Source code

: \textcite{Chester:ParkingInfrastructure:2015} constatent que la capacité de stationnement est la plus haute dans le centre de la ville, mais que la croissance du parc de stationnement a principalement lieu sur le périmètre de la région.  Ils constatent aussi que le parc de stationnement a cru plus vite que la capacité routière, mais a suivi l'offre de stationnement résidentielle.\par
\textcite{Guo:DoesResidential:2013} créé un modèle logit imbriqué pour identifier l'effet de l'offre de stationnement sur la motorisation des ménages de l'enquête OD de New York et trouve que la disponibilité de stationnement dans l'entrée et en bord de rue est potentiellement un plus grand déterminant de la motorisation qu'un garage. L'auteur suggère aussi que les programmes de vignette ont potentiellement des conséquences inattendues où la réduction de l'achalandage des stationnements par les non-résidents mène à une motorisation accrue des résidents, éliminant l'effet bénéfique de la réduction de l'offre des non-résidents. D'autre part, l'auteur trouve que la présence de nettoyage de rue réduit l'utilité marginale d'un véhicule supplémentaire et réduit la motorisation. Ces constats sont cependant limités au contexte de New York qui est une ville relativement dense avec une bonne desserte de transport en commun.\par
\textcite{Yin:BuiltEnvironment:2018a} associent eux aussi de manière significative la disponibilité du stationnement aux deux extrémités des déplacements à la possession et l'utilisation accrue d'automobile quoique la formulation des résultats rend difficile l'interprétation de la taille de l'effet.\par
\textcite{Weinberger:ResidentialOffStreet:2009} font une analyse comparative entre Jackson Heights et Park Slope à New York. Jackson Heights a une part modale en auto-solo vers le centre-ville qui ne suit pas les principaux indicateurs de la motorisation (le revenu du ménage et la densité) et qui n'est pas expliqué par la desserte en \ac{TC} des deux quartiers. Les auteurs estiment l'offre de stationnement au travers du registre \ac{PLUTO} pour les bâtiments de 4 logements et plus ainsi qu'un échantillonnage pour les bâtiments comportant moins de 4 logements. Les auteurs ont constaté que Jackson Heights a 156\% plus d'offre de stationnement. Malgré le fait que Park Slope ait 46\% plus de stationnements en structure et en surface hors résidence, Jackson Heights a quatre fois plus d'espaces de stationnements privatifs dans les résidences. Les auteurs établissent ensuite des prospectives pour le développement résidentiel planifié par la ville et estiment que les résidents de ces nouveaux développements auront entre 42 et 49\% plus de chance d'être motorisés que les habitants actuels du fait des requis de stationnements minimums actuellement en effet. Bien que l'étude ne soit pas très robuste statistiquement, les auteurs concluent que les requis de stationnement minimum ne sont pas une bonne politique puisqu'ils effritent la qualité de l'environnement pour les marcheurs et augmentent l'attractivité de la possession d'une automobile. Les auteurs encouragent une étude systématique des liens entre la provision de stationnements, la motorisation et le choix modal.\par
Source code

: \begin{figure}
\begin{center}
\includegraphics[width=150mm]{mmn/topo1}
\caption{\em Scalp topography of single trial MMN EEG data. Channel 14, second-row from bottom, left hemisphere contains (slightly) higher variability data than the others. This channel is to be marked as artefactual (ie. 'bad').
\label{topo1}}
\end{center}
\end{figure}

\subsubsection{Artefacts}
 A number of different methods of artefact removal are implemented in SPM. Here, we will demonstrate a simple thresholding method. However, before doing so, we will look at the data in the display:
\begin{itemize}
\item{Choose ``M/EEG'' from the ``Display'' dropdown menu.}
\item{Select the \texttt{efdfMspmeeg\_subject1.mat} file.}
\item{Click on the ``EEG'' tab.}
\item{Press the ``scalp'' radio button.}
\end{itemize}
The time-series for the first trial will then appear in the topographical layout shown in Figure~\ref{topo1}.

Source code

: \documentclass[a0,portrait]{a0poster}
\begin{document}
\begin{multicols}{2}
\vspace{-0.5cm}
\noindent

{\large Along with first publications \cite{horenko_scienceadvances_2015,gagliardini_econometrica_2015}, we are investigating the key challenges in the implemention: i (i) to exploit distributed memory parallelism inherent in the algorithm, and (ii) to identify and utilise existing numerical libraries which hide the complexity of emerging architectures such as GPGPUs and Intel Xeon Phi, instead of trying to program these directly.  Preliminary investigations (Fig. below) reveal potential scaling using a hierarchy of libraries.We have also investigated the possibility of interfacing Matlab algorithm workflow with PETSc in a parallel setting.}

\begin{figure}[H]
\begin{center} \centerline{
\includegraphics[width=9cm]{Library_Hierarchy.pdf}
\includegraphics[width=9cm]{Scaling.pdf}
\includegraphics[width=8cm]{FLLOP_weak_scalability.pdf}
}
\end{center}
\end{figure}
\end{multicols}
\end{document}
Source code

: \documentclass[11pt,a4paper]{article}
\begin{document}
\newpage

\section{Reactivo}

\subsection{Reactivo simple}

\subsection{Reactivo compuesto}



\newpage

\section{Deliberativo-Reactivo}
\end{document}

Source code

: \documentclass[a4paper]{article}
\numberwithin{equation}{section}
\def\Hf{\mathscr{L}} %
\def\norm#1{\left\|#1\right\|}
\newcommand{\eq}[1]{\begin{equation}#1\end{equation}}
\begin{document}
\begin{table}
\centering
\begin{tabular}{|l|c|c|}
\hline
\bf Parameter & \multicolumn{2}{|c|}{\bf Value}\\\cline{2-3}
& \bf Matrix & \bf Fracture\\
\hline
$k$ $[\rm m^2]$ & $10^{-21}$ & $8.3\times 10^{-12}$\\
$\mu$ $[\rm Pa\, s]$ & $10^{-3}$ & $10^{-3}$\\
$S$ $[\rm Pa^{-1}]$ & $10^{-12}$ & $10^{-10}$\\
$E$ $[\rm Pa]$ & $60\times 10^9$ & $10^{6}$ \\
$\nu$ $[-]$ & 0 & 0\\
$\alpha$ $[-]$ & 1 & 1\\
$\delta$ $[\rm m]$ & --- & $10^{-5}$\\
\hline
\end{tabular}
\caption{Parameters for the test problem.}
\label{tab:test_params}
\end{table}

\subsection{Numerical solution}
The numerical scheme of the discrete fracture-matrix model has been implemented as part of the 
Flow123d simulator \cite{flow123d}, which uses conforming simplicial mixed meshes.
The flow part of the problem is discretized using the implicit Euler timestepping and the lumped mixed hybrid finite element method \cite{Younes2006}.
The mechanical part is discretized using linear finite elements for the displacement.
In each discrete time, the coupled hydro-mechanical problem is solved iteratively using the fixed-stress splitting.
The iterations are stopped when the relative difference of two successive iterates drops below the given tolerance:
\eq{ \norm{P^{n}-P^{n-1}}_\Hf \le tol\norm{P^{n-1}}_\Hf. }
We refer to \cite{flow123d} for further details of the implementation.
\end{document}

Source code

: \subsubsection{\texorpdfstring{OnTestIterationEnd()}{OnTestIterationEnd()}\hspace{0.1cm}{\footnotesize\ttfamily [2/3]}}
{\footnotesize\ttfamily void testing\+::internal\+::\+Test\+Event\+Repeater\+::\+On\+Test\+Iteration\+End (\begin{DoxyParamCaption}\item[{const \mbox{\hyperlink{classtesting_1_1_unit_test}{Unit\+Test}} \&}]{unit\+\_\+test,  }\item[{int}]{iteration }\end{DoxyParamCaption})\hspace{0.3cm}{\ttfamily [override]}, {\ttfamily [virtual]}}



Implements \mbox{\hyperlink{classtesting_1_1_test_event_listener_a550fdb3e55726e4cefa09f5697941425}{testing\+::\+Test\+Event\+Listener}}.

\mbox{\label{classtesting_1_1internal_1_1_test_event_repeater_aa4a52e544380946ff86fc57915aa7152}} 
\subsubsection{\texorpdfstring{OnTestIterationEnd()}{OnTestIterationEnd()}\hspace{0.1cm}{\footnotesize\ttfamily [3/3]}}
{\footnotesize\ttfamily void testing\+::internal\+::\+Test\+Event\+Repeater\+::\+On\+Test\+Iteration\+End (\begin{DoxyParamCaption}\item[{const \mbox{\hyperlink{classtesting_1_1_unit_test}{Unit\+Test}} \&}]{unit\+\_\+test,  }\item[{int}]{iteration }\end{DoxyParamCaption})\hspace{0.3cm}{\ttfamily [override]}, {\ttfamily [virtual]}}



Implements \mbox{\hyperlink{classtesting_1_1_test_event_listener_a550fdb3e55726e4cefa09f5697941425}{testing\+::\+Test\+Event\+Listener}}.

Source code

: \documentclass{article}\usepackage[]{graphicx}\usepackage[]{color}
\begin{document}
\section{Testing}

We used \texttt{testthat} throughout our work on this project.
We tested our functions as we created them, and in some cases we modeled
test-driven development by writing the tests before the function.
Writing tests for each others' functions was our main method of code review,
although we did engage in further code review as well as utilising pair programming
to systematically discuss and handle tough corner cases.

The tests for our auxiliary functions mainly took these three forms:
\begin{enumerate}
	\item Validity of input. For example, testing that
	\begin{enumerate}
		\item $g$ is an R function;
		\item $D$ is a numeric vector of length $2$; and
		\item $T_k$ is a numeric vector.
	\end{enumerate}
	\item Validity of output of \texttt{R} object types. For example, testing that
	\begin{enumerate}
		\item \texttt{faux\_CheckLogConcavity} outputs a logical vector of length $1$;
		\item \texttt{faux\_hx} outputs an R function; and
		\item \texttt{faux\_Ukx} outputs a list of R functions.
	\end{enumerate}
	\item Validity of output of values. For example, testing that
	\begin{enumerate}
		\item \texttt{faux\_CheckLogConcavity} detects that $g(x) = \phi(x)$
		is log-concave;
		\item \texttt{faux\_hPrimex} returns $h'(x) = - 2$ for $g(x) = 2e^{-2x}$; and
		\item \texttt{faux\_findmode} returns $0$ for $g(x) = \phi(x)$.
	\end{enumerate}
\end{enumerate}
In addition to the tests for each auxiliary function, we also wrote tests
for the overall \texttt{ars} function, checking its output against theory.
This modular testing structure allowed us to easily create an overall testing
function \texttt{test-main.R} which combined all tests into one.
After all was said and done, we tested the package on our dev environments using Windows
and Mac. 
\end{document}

- _What is needed_
Look back at the data above. Transcribe exactly the lines starting at the line that contains "de stationnement résidentielle.\par" and ending at the line that contains "taille de l'effet.\par".

- _Solution for this task_
: \textcite{Chester:ParkingInfrastructure:2015} constatent que la capacité de stationnement est la plus haute dans le centre de la ville, mais que la croissance du parc de stationnement a principalement lieu sur le périmètre de la région.  Ils constatent aussi que le parc de stationnement a cru plus vite que la capacité routière, mais a suivi l'offre de stationnement résidentielle.\par
\textcite{Guo:DoesResidential:2013} créé un modèle logit imbriqué pour identifier l'effet de l'offre de stationnement sur la motorisation des ménages de l'enquête OD de New York et trouve que la disponibilité de stationnement dans l'entrée et en bord de rue est potentiellement un plus grand déterminant de la motorisation qu'un garage. L'auteur suggère aussi que les programmes de vignette ont potentiellement des conséquences inattendues où la réduction de l'achalandage des stationnements par les non-résidents mène à une motorisation accrue des résidents, éliminant l'effet bénéfique de la réduction de l'offre des non-résidents. D'autre part, l'auteur trouve que la présence de nettoyage de rue réduit l'utilité marginale d'un véhicule supplémentaire et réduit la motorisation. Ces constats sont cependant limités au contexte de New York qui est une ville relativement dense avec une bonne desserte de transport en commun.\par
\textcite{Yin:BuiltEnvironment:2018a} associent eux aussi de manière significative la disponibilité du stationnement aux deux extrémités des déplacements à la possession et l'utilisation accrue d'automobile quoique la formulation des résultats rend difficile l'interprétation de la taille de l'effet.\par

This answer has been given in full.